Elles se retrouvent donc souvent dans des métiers où leur santé est mise à mal. « Il a été mis en évidence que l’amiante a un effet significatif sur le développement du cancer de l’ovaire, ce qui n’était pas reconnu auparavant. De nombreuses femmes y ont été confrontées sur leur lieu de travail ou de vie. De plus, certaines professions, comme celles liées au nettoyage, impliquent la manipulation de produits toxiques et cancérogènes. Pourtant, les études sur les effets de ces expositions sur la santé restent insuffisantes, bien que ces métiers soient majoritairement occupés par des femmes », détaille Catherine Vidal.
Précarité : un facteur catalysant
La santé est aussi profondément liée à des problématiques économiques. La précarité des femmes entraîne souvent un renoncement aux soins, sauf temporairement lorsqu’elles ont une famille. « Paradoxalement, lorsqu’elles ont des enfants et des besoins liés à leur santé sexuelle et reproductive, elles consultent plus que les hommes. Mais une fois ces urgences passées, en situation de précarité, elles renoncent souvent aux soins. Cela diminue les opportunités de dépistage des pathologies à risque », explique la chercheuse.
Le manque de ressources financières n’implique pas seulement une réduction des visites chez les professionnels de santé, mais aussi une augmentation des facteurs de risque de développer des maladies : mauvaise hygiène de vie, habitat insalubre ou alimentation déséquilibrée. L’ensemble de ces éléments peuvent engendrer de l’obésité, du diabète, des maladies cardiovasculaires ou encore de la dépression.
En 2024, les maladies cardiovasculaires étaient en hausse chez les femmes de moins de 50 ans.

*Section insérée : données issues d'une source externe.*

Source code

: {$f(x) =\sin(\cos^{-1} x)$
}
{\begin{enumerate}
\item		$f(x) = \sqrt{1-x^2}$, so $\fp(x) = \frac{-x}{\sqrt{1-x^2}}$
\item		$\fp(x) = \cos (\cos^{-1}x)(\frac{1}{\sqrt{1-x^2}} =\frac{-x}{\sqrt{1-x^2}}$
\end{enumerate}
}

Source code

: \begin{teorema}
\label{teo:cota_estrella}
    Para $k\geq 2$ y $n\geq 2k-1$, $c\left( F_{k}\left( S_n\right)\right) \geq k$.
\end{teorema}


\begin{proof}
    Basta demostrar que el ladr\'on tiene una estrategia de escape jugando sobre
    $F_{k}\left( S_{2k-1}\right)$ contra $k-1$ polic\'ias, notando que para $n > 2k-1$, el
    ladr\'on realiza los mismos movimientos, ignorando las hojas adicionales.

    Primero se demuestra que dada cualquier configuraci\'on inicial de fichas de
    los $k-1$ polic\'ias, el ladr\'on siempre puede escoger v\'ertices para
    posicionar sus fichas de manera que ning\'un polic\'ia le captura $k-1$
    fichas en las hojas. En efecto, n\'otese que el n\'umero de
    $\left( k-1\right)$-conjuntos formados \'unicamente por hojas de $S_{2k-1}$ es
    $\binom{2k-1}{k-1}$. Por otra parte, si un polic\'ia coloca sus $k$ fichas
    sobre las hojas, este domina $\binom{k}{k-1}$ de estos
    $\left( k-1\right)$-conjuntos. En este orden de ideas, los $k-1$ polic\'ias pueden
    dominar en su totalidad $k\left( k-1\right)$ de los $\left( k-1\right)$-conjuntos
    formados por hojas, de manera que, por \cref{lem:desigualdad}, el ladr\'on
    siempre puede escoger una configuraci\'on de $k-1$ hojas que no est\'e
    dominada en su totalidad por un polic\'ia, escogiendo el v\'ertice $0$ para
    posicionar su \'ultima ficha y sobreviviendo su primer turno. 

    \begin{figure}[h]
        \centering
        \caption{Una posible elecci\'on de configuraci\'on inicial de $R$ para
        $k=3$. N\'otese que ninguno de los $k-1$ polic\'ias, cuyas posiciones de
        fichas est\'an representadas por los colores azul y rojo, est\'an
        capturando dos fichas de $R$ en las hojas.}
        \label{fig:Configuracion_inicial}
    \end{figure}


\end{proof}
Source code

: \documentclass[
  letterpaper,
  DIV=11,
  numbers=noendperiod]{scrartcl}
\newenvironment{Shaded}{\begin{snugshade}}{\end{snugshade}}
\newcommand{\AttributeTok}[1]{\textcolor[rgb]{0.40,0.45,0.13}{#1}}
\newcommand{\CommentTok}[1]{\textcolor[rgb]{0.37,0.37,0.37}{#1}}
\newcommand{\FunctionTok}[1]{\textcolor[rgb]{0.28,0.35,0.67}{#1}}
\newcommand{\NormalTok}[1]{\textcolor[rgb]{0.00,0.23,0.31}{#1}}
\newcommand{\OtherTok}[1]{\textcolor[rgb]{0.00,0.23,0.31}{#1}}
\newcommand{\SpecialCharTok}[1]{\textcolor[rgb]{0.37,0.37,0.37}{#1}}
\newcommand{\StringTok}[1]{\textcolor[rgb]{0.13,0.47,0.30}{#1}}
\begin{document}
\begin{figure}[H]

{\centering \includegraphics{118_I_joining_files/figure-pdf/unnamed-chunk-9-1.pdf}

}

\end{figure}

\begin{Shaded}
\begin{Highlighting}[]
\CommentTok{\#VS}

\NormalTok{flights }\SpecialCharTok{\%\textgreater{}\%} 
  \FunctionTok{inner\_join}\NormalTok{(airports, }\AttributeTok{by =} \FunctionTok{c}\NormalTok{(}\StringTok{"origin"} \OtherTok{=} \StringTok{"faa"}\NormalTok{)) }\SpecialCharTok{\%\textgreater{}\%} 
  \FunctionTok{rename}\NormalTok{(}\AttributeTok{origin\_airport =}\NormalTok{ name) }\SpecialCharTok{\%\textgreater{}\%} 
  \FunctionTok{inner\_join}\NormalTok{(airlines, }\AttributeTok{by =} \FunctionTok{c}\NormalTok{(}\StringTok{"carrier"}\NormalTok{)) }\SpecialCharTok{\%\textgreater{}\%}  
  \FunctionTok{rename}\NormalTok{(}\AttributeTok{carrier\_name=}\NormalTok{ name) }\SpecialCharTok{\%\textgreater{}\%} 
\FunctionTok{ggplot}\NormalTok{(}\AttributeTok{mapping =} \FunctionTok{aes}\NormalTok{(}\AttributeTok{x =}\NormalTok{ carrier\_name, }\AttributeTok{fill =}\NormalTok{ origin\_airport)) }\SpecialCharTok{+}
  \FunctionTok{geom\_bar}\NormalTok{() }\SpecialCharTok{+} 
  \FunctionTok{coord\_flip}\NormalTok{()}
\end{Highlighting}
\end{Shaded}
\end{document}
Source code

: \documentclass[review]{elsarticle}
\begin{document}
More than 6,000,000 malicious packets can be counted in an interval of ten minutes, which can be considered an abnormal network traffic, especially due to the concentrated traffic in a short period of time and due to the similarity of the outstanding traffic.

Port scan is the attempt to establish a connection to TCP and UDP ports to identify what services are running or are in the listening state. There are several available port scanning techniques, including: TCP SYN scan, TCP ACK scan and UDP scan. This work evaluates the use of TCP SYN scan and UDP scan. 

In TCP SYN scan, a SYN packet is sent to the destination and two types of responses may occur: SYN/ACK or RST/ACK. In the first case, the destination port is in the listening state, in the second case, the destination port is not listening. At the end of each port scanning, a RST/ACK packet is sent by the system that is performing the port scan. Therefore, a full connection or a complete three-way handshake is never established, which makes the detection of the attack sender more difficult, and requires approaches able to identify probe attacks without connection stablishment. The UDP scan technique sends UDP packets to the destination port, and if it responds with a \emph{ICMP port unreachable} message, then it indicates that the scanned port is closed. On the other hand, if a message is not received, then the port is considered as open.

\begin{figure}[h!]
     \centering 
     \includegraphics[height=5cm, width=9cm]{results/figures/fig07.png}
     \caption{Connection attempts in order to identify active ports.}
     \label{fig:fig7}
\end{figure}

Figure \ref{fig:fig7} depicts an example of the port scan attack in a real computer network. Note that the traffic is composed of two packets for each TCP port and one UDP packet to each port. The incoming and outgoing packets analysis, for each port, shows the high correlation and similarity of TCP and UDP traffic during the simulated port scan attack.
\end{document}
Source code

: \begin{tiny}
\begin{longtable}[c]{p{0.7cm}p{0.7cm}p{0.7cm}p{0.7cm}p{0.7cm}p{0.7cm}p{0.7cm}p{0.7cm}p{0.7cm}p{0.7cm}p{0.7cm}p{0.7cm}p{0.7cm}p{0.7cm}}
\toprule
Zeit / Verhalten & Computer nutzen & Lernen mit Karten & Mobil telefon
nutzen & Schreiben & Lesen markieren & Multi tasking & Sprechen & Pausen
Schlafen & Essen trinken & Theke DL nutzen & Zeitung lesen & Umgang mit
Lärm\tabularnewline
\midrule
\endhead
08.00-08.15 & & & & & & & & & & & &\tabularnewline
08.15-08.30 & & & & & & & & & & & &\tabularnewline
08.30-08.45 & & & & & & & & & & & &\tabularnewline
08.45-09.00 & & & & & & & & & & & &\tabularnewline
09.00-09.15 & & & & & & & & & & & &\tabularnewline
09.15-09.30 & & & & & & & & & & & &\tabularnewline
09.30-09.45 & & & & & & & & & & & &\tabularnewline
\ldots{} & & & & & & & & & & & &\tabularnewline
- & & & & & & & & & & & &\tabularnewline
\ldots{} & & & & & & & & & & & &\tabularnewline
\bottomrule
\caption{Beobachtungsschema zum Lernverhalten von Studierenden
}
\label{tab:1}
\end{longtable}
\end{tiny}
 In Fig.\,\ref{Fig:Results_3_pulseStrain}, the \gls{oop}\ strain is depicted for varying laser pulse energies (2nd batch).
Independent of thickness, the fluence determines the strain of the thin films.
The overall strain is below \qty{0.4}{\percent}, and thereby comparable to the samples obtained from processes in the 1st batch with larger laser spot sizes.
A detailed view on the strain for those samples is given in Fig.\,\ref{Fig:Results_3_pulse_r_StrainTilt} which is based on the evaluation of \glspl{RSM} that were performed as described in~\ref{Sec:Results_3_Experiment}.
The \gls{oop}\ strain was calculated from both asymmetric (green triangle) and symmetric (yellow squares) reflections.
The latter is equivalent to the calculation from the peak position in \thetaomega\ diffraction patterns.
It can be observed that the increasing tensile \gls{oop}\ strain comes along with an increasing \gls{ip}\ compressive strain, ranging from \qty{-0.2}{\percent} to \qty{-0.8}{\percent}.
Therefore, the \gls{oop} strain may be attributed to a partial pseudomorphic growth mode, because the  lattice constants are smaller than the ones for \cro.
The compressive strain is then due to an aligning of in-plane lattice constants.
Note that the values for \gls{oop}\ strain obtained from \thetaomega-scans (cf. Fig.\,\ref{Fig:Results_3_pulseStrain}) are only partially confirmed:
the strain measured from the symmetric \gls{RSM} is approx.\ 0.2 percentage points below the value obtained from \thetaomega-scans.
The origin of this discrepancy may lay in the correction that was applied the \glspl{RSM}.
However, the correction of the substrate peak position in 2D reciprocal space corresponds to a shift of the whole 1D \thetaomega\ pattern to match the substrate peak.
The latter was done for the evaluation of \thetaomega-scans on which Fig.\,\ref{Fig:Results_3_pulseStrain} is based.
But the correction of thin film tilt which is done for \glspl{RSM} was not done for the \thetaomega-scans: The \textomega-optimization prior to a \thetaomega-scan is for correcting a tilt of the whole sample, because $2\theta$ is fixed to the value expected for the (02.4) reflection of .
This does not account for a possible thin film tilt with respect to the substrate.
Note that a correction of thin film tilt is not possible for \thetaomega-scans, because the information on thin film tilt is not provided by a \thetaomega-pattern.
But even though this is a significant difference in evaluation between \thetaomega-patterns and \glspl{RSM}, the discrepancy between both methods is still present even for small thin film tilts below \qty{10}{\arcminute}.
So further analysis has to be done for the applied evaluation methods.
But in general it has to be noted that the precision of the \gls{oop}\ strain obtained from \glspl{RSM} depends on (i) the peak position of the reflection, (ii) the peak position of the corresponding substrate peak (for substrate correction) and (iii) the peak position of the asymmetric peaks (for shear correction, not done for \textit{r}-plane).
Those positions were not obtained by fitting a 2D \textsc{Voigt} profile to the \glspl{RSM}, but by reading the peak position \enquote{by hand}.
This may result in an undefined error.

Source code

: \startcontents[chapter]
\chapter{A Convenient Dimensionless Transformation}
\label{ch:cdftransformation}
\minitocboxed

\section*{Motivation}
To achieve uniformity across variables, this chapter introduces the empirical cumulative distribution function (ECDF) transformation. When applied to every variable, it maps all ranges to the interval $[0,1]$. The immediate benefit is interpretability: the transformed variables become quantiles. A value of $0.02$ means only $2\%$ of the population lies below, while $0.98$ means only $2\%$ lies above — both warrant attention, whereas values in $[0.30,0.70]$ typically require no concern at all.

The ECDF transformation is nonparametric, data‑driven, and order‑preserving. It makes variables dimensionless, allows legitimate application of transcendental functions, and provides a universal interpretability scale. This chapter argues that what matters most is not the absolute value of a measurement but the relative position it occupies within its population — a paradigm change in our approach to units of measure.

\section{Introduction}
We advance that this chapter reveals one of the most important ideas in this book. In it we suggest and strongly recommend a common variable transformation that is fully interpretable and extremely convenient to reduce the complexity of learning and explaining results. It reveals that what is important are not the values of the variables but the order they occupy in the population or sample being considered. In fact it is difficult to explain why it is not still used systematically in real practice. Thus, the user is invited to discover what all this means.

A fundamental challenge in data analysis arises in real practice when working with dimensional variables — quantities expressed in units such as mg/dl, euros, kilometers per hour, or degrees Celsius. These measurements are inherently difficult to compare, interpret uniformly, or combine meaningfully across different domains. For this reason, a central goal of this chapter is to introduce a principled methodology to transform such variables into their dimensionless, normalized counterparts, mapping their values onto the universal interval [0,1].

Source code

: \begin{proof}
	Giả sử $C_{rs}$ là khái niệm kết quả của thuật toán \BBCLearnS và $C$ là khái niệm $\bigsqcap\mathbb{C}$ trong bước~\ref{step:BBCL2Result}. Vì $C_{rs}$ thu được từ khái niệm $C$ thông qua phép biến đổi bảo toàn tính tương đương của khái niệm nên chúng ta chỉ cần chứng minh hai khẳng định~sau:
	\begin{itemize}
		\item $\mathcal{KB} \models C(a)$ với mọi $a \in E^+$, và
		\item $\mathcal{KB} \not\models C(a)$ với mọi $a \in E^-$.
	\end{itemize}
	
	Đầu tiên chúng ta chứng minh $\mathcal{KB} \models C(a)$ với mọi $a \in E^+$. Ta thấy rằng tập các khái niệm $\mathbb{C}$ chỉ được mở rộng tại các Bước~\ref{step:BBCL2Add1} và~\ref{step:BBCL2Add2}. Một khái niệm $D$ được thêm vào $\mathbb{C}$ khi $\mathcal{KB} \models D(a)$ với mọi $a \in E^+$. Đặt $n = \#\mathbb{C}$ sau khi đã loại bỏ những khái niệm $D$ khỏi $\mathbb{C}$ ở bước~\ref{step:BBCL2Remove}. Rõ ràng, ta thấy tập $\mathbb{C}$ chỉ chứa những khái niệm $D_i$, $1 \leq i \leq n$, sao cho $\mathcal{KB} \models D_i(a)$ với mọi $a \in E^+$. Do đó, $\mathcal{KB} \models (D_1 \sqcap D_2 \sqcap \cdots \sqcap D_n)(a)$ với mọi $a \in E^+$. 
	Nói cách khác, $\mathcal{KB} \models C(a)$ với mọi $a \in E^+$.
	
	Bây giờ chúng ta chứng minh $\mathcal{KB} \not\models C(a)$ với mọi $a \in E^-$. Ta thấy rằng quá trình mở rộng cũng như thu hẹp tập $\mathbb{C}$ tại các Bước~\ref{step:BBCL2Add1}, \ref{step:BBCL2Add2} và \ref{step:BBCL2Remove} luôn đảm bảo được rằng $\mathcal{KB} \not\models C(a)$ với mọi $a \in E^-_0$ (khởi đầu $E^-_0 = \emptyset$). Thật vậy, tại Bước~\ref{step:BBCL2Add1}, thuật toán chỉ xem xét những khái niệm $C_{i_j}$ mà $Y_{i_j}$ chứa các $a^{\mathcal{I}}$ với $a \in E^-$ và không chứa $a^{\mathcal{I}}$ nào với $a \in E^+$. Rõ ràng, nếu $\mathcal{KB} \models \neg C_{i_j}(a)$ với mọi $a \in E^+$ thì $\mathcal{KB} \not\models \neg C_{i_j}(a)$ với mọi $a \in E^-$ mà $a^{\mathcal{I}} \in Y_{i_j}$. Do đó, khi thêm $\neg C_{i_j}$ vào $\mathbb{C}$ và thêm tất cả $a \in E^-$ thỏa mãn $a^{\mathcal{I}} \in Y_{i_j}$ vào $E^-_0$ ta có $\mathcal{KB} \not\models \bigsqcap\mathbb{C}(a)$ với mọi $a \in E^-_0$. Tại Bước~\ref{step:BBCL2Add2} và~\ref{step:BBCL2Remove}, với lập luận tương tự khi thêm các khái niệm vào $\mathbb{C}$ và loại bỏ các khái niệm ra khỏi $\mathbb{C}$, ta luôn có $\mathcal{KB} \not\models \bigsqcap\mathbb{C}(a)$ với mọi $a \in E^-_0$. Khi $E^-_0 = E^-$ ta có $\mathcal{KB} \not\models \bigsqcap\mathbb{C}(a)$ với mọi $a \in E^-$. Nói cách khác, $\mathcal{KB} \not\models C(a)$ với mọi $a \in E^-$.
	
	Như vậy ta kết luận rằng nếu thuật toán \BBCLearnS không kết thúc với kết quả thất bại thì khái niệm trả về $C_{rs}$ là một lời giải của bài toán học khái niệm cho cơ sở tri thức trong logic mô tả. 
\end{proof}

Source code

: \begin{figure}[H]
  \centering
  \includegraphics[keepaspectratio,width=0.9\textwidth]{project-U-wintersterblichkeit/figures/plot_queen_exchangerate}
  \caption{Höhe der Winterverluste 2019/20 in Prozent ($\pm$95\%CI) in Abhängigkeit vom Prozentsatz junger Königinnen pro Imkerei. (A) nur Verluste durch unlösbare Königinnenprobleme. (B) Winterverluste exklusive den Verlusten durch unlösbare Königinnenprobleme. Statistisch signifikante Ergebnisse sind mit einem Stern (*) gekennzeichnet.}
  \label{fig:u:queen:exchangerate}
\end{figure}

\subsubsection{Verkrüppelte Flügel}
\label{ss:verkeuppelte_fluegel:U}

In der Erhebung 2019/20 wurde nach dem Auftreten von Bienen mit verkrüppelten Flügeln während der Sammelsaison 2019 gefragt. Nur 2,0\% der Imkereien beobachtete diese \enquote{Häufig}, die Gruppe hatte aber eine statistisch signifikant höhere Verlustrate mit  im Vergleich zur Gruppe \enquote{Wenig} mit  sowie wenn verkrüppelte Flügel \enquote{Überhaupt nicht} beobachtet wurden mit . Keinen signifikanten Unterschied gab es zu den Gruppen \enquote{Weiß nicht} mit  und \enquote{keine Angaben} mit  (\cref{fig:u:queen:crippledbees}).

Sensibiliser pour mieux traiter
Pour réduire les inégalités de santé entre les genres, Catherine Vidal estime qu’il faut réaliser un travail de sensibilisation bien plus important à ce sujet, tout particulièrement auprès des professionnels de santé qui jouent un rôle clé pour résoudre ces problématiques. « La société dans son ensemble est imprégnée de stéréotypes sur les femmes et les hommes, y compris chez les soignants. Il est donc essentiel de sensibiliser les professionnels de santé, dès leur formation initiale et tout au long de leur carrière, afin de leur permettre de prendre du recul sur ces idées préconçues. Cela nécessite des efforts conséquents, notamment dans les formations continues. C’est un problème politique, il faut qu’il y ait une impulsion des gouvernements pour instituer des enseignements dignes de ce nom et aussi faire des campagnes d’information auprès du grand public à travers les médias. Sinon, seules les associations auront la charge de sensibiliser la population. En France, nous avons un milieu associatif remarquable, mais il ne peut pas tout faire », conclut-elle.